### What is required
Show each line of the entries below in which the word "prototyping" appears.

Top of Provided data

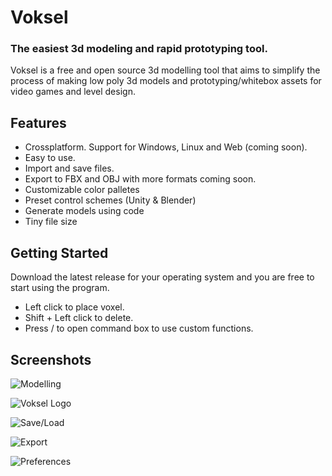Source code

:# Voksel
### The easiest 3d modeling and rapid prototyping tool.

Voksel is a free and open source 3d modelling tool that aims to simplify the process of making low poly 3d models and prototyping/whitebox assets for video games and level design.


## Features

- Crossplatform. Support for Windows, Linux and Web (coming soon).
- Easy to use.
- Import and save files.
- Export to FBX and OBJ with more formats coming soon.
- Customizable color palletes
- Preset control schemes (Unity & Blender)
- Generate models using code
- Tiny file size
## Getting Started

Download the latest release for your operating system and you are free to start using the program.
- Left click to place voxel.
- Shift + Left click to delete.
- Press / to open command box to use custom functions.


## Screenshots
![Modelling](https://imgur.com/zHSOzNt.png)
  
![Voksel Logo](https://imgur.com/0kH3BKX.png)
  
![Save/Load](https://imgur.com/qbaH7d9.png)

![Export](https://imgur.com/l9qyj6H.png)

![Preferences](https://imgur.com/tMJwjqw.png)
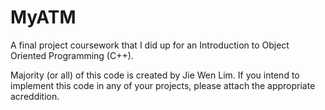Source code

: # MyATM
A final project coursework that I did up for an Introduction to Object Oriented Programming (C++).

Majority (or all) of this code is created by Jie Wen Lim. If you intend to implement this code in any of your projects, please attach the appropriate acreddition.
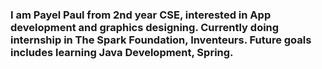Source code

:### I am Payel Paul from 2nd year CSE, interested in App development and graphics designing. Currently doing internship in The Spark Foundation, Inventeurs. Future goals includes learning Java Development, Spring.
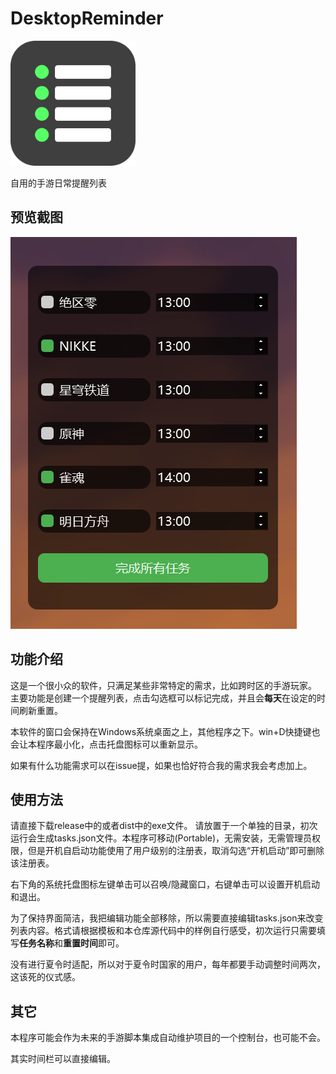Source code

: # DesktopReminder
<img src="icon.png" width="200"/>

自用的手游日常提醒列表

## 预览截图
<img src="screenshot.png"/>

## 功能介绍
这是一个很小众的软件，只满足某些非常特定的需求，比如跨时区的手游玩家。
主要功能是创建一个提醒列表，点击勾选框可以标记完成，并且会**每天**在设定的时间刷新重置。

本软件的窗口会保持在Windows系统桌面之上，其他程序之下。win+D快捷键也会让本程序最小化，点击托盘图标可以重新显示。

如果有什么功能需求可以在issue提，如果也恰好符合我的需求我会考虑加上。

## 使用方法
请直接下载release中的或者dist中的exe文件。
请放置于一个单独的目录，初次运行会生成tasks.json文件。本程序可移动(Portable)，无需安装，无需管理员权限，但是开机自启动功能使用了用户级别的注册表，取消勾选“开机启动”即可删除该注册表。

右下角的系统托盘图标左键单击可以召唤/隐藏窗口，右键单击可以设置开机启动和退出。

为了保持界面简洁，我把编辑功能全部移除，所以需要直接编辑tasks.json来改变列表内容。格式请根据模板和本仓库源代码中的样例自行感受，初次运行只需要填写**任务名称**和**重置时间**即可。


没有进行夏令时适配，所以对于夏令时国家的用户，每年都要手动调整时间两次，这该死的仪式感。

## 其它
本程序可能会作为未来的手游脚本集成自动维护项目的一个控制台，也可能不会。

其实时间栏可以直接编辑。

Bottom of Provided data

### Completed exercise
### The easiest 3d modeling and rapid prototyping tool.
Voksel is a free and open source 3d modelling tool that aims to simplify the process of making low poly 3d models and prototyping/whitebox assets for video games and level design.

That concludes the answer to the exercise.